Led by Sang-Hoon Bae, assistant professor of mechanical engineering & materials science at the McKelvey School of Engineering at Washington University in St. Louis, and other two researchers, the new work includes two technical breakthroughs that would make electronic devices "faster and use less power."

The research has been published in Nature, and it conceives a growing method that can "overcome three extremely difficult challenges to create the new materials." These challenges include securing single crystallinity at wafer-scale, preventing irregular thickness during growth at wafer-scale, vertical heterostructures at wafer-scale.
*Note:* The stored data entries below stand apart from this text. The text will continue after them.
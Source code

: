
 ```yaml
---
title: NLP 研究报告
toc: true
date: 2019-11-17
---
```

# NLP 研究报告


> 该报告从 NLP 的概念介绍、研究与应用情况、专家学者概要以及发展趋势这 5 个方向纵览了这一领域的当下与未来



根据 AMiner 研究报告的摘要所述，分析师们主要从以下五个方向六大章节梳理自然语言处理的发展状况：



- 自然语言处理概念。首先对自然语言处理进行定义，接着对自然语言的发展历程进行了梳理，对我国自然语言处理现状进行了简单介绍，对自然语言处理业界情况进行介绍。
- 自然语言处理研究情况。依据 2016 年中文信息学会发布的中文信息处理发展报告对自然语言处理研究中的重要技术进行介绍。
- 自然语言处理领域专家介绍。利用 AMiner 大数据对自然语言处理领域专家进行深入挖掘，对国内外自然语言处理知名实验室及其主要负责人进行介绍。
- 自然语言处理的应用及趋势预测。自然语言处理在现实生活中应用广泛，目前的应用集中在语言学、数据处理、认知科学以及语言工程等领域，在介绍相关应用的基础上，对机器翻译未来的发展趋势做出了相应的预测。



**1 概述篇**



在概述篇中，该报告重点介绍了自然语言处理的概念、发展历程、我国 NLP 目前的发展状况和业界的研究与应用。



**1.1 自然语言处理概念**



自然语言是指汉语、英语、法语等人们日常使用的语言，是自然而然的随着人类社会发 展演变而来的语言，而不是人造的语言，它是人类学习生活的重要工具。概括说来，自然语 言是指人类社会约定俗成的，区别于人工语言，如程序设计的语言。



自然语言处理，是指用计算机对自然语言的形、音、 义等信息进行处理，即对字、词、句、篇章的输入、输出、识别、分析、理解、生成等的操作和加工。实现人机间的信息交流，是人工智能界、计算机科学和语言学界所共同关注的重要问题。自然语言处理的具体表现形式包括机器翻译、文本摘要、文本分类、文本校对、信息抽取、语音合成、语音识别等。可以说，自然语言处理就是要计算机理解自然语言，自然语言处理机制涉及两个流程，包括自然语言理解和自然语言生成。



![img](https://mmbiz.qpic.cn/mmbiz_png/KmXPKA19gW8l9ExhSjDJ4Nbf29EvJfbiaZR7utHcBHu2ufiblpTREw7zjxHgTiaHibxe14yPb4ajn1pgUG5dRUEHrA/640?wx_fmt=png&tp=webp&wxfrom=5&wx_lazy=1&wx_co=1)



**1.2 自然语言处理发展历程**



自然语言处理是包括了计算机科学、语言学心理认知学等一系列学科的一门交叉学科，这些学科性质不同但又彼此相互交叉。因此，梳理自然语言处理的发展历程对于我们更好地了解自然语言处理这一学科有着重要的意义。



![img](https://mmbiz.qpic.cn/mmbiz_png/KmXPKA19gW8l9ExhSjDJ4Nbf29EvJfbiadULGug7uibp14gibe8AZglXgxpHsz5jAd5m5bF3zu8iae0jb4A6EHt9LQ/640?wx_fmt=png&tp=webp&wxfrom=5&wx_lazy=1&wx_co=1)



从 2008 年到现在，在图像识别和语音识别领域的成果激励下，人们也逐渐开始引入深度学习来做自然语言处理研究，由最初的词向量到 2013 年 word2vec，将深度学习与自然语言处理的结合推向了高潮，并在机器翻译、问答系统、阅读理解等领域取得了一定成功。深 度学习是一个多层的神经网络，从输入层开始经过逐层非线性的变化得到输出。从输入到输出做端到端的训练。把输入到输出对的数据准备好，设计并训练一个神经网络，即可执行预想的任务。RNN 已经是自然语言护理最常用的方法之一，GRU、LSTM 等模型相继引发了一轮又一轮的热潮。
While 3D materials used to manufacture traditional transistors go through a process of roughening and smoothing to become an even-surfaced material, the researchers say, 2D materials cannot and thus the final result is an uneven surface that "makes it difficult to have a large-scale, high-quality, uniform 2D material."

By designing a novel "geometric-confined structure that facilitates kinetic control of 2D materials," the scientists were seemingly able to solve the "all grand challenges in high-quality 2D material growth." Another technical breakthrough is the demonstration of a "single-domain heterojunction TMDs at the wafer scale." The researchers used various substrates and chemical compounds to confine the growth of the nuclei, using said substrates as a physical barrier that "prevented lateral-epitaxy formation and forced vertical growth."

According to Sang-Hoon Bae, the new confined growth technique "can bring all the great findings in physics of 2D materials to the level of commercialization by allowing the construction of single domain layer-by-layer heterojunctions at the wafer-scale."

The new achievement will lay a strong foundation for 2D materials to fit into industrial settings, accelerating the creation of new manufacturing processes for 2D transistors. Bae said other researchers are already studying this new material at very small sizes of tens to hundreds of micrometers.